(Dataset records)
━━━━━━━━━━

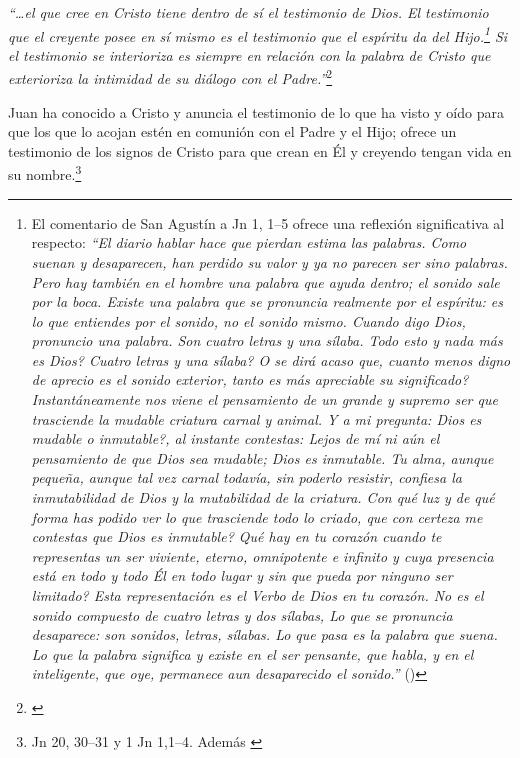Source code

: \documentclass[../main.tex]{subfiles}
\begin{document}
 \emph{``\ldots{}el que cree en Cristo tiene dentro de sí el testimonio de Dios. El testimonio que el creyente posee en sí mismo es el testimonio que el espíritu da del Hijo.\footnote{El comentario de San Agustín a Jn 1, 1--5 ofrece una reflexión significativa al respecto:
\emph{``El diario hablar hace que pierdan estima las palabras. Como suenan y desaparecen, han perdido su valor y ya no parecen ser sino palabras. Pero hay también en el hombre una palabra que ayuda dentro; el sonido sale por la boca. Existe una palabra que se pronuncia realmente por el espíritu: es lo que entiendes por el sonido, no el sonido mismo. Cuando digo Dios, pronuncio una palabra. Son cuatro letras y una sílaba. \textquestiondown{}Todo esto y nada más es Dios? \textquestiondown{}Cuatro letras y una sílaba? \textquestiondown{}O se dirá acaso que, cuanto menos digno de aprecio es el sonido exterior, tanto es más apreciable su significado? Instantáneamente nos viene el pensamiento de un grande y supremo ser que trasciende la mudable criatura carnal y animal. Y a mi pregunta: \textquestiondown{}Dios es mudable o inmutable?, al instante contestas: Lejos de mí ni aún el pensamiento de que Dios sea mudable; Dios es inmutable. Tu alma, aunque pequeña, aunque tal vez carnal todavía, sin poderlo resistir, confiesa la inmutabilidad de Dios y la mutabilidad de la criatura. \textquestiondown{}Con qué luz y de qué forma has podido ver lo que trasciende todo lo criado, que con certeza me contestas que Dios es inmutable? \textquestiondown{}Qué hay en tu corazón cuando te representas un ser viviente, eterno, omnipotente e infinito y cuya presencia está en todo y todo Él en todo lugar y sin que pueda por ninguno ser limitado? Esta representación es el Verbo de Dios en tu corazón. No es el sonido compuesto de cuatro letras y dos sílabas, Lo que se pronuncia desaparece: son sonidos, letras, sílabas. Lo que pasa es la palabra que suena. Lo que la palabra significa y existe en el ser pensante, que habla, y en el inteligente, que oye, permanece aun desaparecido el sonido.''} (\cite[Tratado I, n.~1, 8]{aguscomentjn}) } Si el testimonio se interioriza es siempre en relación con la palabra de Cristo que exterioriza la intimidad de su diálogo con el Padre.''}\footnote{\cite[1530]{dicctf}}

Juan ha conocido a Cristo y anuncia el testimonio de lo que ha visto y oído para que los que lo acojan estén en comunión con el Padre y el Hijo; ofrece un testimonio de los signos de Cristo para que crean en Él y creyendo tengan vida en su nombre.\footnote{Jn 20, 30--31 y 1 Jn 1,1--4. Además \cite[1530]{dicctf}} 
\end{document}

━━━━━━━━━━

Would you give the records again exactly, dropping the pictures?

Source code

: \documentclass[../main.tex]{subfiles}
\begin{document}
 \emph{``\ldots{}el que cree en Cristo tiene dentro de sí el testimonio de Dios. El testimonio que el creyente posee en sí mismo es el testimonio que el espíritu da del Hijo.\footnote{El comentario de San Agustín a Jn 1, 1--5 ofrece una reflexión significativa al respecto:
\emph{``El diario hablar hace que pierdan estima las palabras. Como suenan y desaparecen, han perdido su valor y ya no parecen ser sino palabras. Pero hay también en el hombre una palabra que ayuda dentro; el sonido sale por la boca. Existe una palabra que se pronuncia realmente por el espíritu: es lo que entiendes por el sonido, no el sonido mismo. Cuando digo Dios, pronuncio una palabra. Son cuatro letras y una sílaba. \textquestiondown{}Todo esto y nada más es Dios? \textquestiondown{}Cuatro letras y una sílaba? \textquestiondown{}O se dirá acaso que, cuanto menos digno de aprecio es el sonido exterior, tanto es más apreciable su significado? Instantáneamente nos viene el pensamiento de un grande y supremo ser que trasciende la mudable criatura carnal y animal. Y a mi pregunta: \textquestiondown{}Dios es mudable o inmutable?, al instante contestas: Lejos de mí ni aún el pensamiento de que Dios sea mudable; Dios es inmutable. Tu alma, aunque pequeña, aunque tal vez carnal todavía, sin poderlo resistir, confiesa la inmutabilidad de Dios y la mutabilidad de la criatura. \textquestiondown{}Con qué luz y de qué forma has podido ver lo que trasciende todo lo criado, que con certeza me contestas que Dios es inmutable? \textquestiondown{}Qué hay en tu corazón cuando te representas un ser viviente, eterno, omnipotente e infinito y cuya presencia está en todo y todo Él en todo lugar y sin que pueda por ninguno ser limitado? Esta representación es el Verbo de Dios en tu corazón. No es el sonido compuesto de cuatro letras y dos sílabas, Lo que se pronuncia desaparece: son sonidos, letras, sílabas. Lo que pasa es la palabra que suena. Lo que la palabra significa y existe en el ser pensante, que habla, y en el inteligente, que oye, permanece aun desaparecido el sonido.''} (\cite[Tratado I, n.~1, 8]{aguscomentjn}) } Si el testimonio se interioriza es siempre en relación con la palabra de Cristo que exterioriza la intimidad de su diálogo con el Padre.''}\footnote{\cite[1530]{dicctf}}

Juan ha conocido a Cristo y anuncia el testimonio de lo que ha visto y oído para que los que lo acojan estén en comunión con el Padre y el Hijo; ofrece un testimonio de los signos de Cristo para que crean en Él y creyendo tengan vida en su nombre.\footnote{Jn 20, 30--31 y 1 Jn 1,1--4. Además \cite[1530]{dicctf}} 
\end{document}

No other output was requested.